Stored data:
============================================================
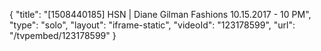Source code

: {
    "title": "[1508440185] HSN | Diane Gilman Fashions 10.15.2017 - 10 PM",
    "type": "solo",
    "layout": "iframe-static",
    "videoId": "123178599",
    "url": "\/tvpembed\/123178599"
}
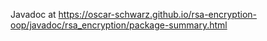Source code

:Javadoc at https://oscar-schwarz.github.io/rsa-encryption-oop/javadoc/rsa_encryption/package-summary.html
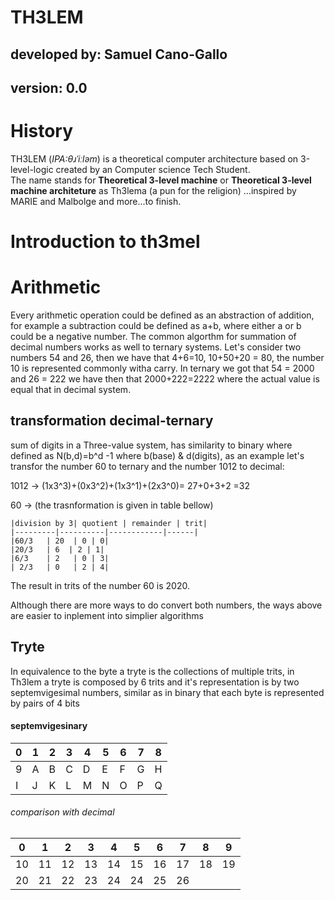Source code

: TH3LEM
=======

## developed by: Samuel Cano-Gallo
## version: 0.0

# History
TH3LEM (_IPA:θɹˈiːləm_) is a theoretical computer architecture based on 3-level-logic created by an Computer science Tech Student.  
The name stands for **Theoretical 3-level machine** or **Theoretical 3-level machine architeture** as Th3lema (a pun for the religion) 
...inspired by MARIE and Malbolge and more...to finish.

# Introduction  to th3mel

Arithmetic
===============
Every arithmetic operation could be defined as an abstraction of addition, for example a subtraction could be defined as a+b, where either a or b could be a negative number.
The common algorthm for summation of decimal numbers works as well to ternary systems. Let's consider two numbers 54 and 26, then we have that 4+6=10, 10+50+20 = 80, the number 10 is represented commonly witha carry. 
In ternary we got that
54 = 2000 and 26 = 222
we have then that 
2000+222=2222 where the actual value is equal that in decimal system.

## transformation decimal-ternary

sum of digits in a Three-value system, has similarity to binary where defined as N(b,d)=b^d -1 where b(base) & d(digits), as an example let's transfor the number 60 to ternary and the number 1012 to decimal:


1012 -> (1x3^3)+(0x3^2)+(1x3^1)+(2x3^0)= 27+0+3+2 =32

60 -> (the trasnformation is given in table bellow) 

	|division by 3| quotient | remainder | trit|
	|---------|----------|------------|------|
	|60/3	| 20  | 0 | 0|
	|20/3	| 6  | 2 | 1|
	|6/3	| 2   | 0 | 3|
	| 2/3	| 0   | 2 | 4|
 
The result in trits of the number 60 is 2020.

Although there are more ways to do convert both numbers, the ways above are easier to inplement into simplier algorithms

## Tryte

In equivalence to the byte a tryte is the collections of multiple trits, in Th3lem a tryte is composed by 6 trits and it's representation is by two septemvigesimal numbers, similar as in binary that each byte is represented by pairs of 4 bits

#### septemvigesinary

|0|1|2|3|4|5|6|7|8|
|-|-|-|-|-|-|-|-|-|
|9|A|B|C|D|E|F|G|H|
|I|J|K|L|M|N|O|P|Q|

###### comparison with decimal
|0|1|2|3|4|5|6|7|8|9|
|-|-|-|-|-|-|-|-|-|-|
|10|11|12|13|14|15|16|17|18|19|
|20|21|22|23|24|24|25|26| | | |
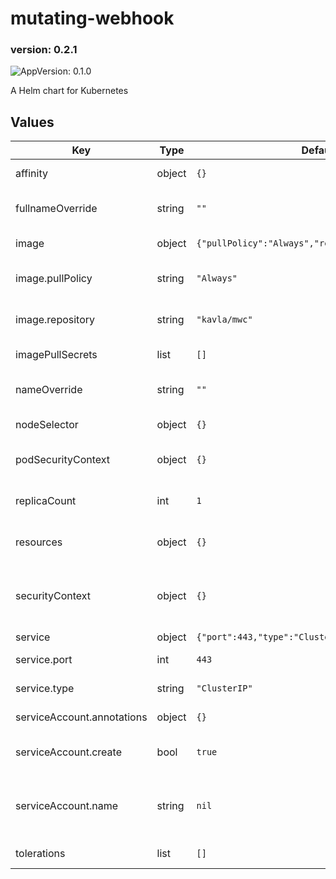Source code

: # mutating-webhook

### version: 0.2.1<!-- x-release-please-version -->

![AppVersion: 0.1.0](https://img.shields.io/badge/AppVersion-0.1.0-informational?style=flat-square)

A Helm chart for Kubernetes

## Values

| Key | Type | Default | Description |
|-----|------|---------|-------------|
| affinity | object | `{}` | Affinity for the webhook deployment. |
| fullnameOverride | string | `""` | Override for the generated full name for resources. |
| image | object | `{"pullPolicy":"Always","repository":"kavla/mwc"}` | Image settings for the webhook. |
| image.pullPolicy | string | `"Always"` | The pull policy to use when downloading the webhook image. |
| image.repository | string | `"kavla/mwc"` | The repository where the webhook image is located. |
| imagePullSecrets | list | `[]` | Pull secrets for retrieving the webhook image. |
| nameOverride | string | `""` | Override for the generated name for resources. |
| nodeSelector | object | `{}` | A node selector for the webhook deployment. |
| podSecurityContext | object | `{}` | The PodSecurityContext to apply to the webhook deployment. |
| replicaCount | int | `1` | The number of replicas to run in the webhook deployment. |
| resources | object | `{}` | Resources requests/limits for the webhook deployment. |
| securityContext | object | `{}` | The ContainerSecurityContext to apply to the container inside the webhook deployment. |
| service | object | `{"port":443,"type":"ClusterIP"}` | Service configurations. |
| service.port | int | `443` | The port for the service to accept connections on. |
| service.type | string | `"ClusterIP"` | The type of service to create. |
| serviceAccount.annotations | object | `{}` | Annotations to add to the service account |
| serviceAccount.create | bool | `true` | Specifies whether a service account should be created |
| serviceAccount.name | string | `nil` | The name of the service account to use. If not set and create is true, a name is generated using the fullname template |
| tolerations | list | `[]` | Tolerations for the webhook deployment. |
============================================================
**Task details**
Copy exactly the lines of the entries above from the one containing "54 = 2000 and 26 = 222" through the one containing "### version: 0.2.1<!-- x-release-please-version". Both end lines count; pictures do not.

**Task answer**
54 = 2000 and 26 = 222
we have then that 
2000+222=2222 where the actual value is equal that in decimal system.

## transformation decimal-ternary

sum of digits in a Three-value system, has similarity to binary where defined as N(b,d)=b^d -1 where b(base) & d(digits), as an example let's transfor the number 60 to ternary and the number 1012 to decimal:


1012 -> (1x3^3)+(0x3^2)+(1x3^1)+(2x3^0)= 27+0+3+2 =32

60 -> (the trasnformation is given in table bellow) 

	|division by 3| quotient | remainder | trit|
	|---------|----------|------------|------|
	|60/3	| 20  | 0 | 0|
	|20/3	| 6  | 2 | 1|
	|6/3	| 2   | 0 | 3|
	| 2/3	| 0   | 2 | 4|
 
The result in trits of the number 60 is 2020.

Although there are more ways to do convert both numbers, the ways above are easier to inplement into simplier algorithms

## Tryte

In equivalence to the byte a tryte is the collections of multiple trits, in Th3lem a tryte is composed by 6 trits and it's representation is by two septemvigesimal numbers, similar as in binary that each byte is represented by pairs of 4 bits

#### septemvigesinary

|0|1|2|3|4|5|6|7|8|
|-|-|-|-|-|-|-|-|-|
|9|A|B|C|D|E|F|G|H|
|I|J|K|L|M|N|O|P|Q|

###### comparison with decimal
|0|1|2|3|4|5|6|7|8|9|
|-|-|-|-|-|-|-|-|-|-|
|10|11|12|13|14|15|16|17|18|19|
|20|21|22|23|24|24|25|26| | | |
Source code

: # mutating-webhook

### version: 0.2.1<!-- x-release-please-version -->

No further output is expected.